AUSTRALIA is not on the global map when it comes to successful tech start-ups, according to a leading academic from Israel's highly respected Ben Gurion University.
Amos Drory, external affairs vice-president at Ben Gurion, believes more needs to be done to change that perception and market the country's success stories overseas.
Australia's economic standing and former prime minister Kevin Rudd's efforts to avert the global financial crisis are well known across the globe, but they are no match for the spirit of innovation among local start-ups.
"Australia in general has a very good reputation. It is known that Australia has been doing quite well economically," Professor Drory said in Sydney last week.
"Specifically, if there's any perception of Australia as a basis for start-ups, I don't think it does have much of a reputation," he said when asked to comment on Australia reputation for start-ups.
Industry players agree with Professor Drory's observation, but say things are changing.
"We might not have much of a reputation as a start-up hub as yet, but the growing diaspora and a number of Australian-founded - if not Australian - standout successes is, however, bringing stronger and stronger recognition that our technologists are right up there with the world's best," Freelancer.com founder Matt Barrie said.
Mr Barrie said the lack of investment alternatives had forced companies like his, Atlassian, as well as PCTools, Kogan and Envato to grow into market-dominating businesses on little or no capital in the early stages.
Start-up conference SydStart founder Peter Cooper said Australia had been late to the party, but "we are making a real splash now we have arrived".
"(The) start-up genome database says we are 12th overall globally - Tel Aviv is No 2 - but we are first for data-driven start-ups," Mr Cooper said.
He said Australia had a comparable education system and population to California, home to Silicon Valley, and more cultural diversity with 200 nationalities in Sydney alone and 150 languages on the Australian east coast.
Mr Cooper said more needed to be done to encourage the start-up culture. Employee stock option plans needed to be simplified so cash-poor start-ups could share the risk and upside with fellow entrepreneurs, he said.
Mr Cooper said the tax system needed to be simplified, citing the the system for entrepreneurs, which runs into hundreds of pages.
Superannuation should be key in start-ups, with 0.01 per cent of inflows stepping up to 0.1 per cent over 10 years, he said.
"We currently have $1.5 trillion in traditional assets when the top companies globally are technology (companies) - Google and Atlassian were in garages only 10 to 12 years ago," Mr Cooper said.
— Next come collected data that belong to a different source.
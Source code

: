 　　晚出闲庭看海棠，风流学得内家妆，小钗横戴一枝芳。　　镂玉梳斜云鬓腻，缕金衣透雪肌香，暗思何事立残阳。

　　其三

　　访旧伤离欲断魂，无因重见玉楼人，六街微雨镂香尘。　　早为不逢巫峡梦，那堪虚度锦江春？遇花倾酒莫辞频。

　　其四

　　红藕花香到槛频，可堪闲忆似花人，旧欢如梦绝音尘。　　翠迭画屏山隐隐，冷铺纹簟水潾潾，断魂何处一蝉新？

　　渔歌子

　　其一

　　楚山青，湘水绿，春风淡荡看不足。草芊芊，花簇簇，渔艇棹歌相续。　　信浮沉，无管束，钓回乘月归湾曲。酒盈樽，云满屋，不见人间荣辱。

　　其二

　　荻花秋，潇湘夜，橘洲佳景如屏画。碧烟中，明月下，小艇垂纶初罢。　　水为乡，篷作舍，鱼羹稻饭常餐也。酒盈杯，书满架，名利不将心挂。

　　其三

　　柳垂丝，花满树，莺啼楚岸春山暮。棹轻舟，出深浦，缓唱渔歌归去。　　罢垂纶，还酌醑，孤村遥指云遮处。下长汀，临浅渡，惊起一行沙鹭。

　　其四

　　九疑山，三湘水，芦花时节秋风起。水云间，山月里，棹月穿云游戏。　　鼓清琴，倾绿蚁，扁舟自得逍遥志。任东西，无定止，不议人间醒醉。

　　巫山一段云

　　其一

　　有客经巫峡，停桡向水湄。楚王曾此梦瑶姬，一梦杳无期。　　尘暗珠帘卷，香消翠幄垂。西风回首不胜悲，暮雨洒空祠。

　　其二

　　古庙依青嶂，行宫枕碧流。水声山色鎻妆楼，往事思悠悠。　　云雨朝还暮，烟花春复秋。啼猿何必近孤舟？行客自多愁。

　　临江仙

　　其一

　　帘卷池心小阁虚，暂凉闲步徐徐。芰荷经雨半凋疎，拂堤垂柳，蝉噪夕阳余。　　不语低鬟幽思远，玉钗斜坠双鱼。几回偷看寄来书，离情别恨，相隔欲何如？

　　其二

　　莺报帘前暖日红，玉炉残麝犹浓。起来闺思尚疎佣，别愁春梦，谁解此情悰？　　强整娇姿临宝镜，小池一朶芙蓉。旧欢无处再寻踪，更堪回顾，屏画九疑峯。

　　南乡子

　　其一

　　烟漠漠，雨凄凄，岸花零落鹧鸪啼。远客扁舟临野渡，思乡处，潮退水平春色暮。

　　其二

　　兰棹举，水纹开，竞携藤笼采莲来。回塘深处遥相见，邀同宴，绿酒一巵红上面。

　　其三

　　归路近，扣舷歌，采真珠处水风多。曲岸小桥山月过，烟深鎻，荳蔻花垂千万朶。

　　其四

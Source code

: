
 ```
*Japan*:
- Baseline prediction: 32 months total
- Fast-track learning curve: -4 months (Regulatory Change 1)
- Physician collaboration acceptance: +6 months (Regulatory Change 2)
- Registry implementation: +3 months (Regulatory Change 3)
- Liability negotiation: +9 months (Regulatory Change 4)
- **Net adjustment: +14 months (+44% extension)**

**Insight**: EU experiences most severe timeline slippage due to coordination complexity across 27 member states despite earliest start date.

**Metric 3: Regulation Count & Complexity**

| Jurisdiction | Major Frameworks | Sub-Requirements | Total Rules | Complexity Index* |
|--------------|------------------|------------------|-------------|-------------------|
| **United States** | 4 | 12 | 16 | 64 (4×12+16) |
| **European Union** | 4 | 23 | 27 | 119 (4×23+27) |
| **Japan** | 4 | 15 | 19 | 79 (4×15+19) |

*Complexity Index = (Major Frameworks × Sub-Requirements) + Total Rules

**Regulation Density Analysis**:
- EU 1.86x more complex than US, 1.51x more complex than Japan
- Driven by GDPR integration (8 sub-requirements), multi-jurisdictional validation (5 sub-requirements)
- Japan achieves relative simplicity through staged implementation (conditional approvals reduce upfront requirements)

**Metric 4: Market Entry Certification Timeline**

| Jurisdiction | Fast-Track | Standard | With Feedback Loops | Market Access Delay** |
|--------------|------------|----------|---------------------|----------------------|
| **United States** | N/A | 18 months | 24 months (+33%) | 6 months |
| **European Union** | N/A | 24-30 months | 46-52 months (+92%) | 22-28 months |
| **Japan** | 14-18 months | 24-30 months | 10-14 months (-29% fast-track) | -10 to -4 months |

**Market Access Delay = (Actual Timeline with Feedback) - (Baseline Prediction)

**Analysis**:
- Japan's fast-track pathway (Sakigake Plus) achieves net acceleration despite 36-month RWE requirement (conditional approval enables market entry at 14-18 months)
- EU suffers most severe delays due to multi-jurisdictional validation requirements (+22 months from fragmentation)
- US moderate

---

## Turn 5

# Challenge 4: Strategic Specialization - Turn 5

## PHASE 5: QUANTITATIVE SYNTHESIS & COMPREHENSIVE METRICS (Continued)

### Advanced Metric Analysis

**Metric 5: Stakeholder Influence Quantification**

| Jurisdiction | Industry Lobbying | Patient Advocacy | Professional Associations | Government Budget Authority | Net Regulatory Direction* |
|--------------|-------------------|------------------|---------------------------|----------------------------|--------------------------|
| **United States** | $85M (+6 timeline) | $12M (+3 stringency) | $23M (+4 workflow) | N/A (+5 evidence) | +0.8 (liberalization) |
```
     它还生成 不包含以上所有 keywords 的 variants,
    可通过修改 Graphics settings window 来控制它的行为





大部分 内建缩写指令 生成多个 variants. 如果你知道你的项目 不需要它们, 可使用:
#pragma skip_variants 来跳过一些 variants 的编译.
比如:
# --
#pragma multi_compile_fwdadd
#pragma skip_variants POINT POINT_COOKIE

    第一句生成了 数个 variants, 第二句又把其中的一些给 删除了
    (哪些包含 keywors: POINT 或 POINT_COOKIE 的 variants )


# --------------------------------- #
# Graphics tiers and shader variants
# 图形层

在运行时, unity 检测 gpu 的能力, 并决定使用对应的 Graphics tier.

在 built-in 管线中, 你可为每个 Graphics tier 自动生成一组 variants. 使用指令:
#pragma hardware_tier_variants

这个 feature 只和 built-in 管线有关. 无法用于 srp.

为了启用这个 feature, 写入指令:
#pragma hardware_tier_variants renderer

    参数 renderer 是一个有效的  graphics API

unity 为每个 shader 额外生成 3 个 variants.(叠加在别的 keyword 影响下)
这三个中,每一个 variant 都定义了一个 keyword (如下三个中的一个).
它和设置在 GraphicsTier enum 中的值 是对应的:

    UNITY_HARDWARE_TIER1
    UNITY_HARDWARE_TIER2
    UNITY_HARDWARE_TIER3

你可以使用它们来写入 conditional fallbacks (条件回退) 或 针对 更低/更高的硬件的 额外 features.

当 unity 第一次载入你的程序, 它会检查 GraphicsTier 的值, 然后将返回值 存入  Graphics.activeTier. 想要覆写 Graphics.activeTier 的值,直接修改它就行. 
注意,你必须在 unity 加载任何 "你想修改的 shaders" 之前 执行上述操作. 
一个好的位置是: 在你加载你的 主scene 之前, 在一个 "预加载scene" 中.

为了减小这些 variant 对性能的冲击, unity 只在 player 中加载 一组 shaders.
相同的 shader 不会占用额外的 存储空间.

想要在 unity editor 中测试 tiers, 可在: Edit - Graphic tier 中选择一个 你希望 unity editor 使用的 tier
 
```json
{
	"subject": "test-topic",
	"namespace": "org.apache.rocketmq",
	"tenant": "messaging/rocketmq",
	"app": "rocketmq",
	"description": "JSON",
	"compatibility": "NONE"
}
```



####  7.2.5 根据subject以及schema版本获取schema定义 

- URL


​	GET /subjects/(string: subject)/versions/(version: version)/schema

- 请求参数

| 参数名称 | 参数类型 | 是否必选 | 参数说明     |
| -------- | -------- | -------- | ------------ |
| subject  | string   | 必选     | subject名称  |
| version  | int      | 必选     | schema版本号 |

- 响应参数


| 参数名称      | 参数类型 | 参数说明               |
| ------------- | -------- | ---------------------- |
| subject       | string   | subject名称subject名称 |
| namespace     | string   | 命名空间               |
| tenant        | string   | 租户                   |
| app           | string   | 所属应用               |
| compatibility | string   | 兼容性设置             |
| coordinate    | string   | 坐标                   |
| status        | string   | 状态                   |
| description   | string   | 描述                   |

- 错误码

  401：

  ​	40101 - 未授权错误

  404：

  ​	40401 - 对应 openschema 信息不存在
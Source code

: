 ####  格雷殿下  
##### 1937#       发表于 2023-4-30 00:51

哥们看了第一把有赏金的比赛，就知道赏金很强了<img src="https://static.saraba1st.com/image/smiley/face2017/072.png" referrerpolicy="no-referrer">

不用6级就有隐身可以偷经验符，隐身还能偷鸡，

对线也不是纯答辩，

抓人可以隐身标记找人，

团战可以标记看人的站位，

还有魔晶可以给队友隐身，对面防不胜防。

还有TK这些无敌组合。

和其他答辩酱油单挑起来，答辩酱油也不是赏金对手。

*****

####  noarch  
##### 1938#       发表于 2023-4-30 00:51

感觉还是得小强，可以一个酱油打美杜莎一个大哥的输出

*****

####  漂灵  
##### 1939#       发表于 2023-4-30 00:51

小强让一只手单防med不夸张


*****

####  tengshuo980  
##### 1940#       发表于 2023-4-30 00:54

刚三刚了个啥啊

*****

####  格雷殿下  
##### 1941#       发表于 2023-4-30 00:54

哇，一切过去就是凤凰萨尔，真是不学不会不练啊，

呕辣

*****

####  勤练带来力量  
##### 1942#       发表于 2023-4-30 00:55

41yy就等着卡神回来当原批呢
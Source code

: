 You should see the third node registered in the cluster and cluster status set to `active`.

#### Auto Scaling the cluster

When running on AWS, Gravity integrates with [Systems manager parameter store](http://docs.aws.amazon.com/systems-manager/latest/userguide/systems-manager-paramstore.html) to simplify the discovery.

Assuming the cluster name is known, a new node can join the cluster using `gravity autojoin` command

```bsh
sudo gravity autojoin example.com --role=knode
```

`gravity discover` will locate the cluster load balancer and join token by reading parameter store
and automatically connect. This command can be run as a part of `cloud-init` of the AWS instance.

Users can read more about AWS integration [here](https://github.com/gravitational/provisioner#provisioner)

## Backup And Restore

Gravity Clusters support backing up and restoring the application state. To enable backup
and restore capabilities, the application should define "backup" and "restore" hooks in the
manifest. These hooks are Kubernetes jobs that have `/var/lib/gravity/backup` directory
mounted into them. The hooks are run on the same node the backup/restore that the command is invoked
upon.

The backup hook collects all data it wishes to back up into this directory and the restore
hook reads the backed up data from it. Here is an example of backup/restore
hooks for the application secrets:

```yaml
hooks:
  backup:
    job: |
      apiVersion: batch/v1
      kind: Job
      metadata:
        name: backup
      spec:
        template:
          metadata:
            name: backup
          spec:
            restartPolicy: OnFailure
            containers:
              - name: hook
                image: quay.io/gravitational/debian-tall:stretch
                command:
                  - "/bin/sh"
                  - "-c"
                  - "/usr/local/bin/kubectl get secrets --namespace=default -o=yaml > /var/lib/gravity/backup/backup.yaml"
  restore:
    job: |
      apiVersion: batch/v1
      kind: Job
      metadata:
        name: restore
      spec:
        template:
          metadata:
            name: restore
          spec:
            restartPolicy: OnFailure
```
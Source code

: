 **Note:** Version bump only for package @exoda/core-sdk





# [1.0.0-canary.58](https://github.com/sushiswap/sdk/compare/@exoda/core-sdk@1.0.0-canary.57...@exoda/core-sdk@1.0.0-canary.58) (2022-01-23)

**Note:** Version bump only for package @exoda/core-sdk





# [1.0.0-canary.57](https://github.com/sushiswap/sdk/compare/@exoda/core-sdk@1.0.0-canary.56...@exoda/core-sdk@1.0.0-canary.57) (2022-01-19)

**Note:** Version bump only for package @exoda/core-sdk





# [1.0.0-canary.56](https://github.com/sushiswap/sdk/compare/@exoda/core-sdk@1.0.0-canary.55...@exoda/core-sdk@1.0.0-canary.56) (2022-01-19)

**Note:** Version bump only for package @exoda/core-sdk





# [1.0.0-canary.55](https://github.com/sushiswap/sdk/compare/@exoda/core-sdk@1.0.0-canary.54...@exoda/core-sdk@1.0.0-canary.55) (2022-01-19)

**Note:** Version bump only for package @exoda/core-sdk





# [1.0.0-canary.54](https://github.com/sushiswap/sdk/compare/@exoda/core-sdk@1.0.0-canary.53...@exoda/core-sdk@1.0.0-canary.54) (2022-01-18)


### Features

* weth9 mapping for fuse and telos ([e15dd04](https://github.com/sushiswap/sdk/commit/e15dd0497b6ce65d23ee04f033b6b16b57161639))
Melanie Perkins, chief executive of Sydney-based start-up Canva, said the media had a vital role to play in raising start-up awareness. "The media has a strong role to play with increasing the profiles of start-ups and putting that on the (news) agenda," Ms Perkins said. She said that in San Francisco "everyone knows about start-ups".
"When you're at school or university, you decide on whether to get a job, join a start-up or start one." Ms Perkins said Australia needed to create an environment where the younger generation had such options.
Canva will unveil an online design platform in coming months after it raised $US3 million ($2.9m) in funding from serial investor Bill Tai and Google Maps founder Lars Rasmussen, and a swag of venture capital firms including US-based Matrix Partners.
Professor Drory said education, especially at a young age, was key to creating a start-up culture. He said in Israel high school students studied computer programming and even primary school students were exposed to it - a move Ms Perkins and Mr Barrie champion.
"To me, the most important thing Australia absolutely has to do is build a world-class technology curriculum in our K-12 system," Mr Barrie said. "Instead we lump in a couple of horrendous subjects about technology with woodwork and home economics.
"Meanwhile, in Estonia, 100 per cent of publicly educated students will learn how to code starting at age 7 or 8 in first grade, and continue all the way to age 16 in their final year of school."
Mr Barrie is a vocal critic of the education system, saying the falling number of students studying IT is alarming. "Most worrying to me is the number of students studying IT in Australia has fallen by over 60 per cent in the last decade."
He said enrolments in maths, physics and chemistry had also followed suit.
"There is an absolutely incredible opportunity before us right now. I can't think of one industry that isn't rapidly turning into a software business. We're in the grips of a technology gold rush and we are missing out," he said.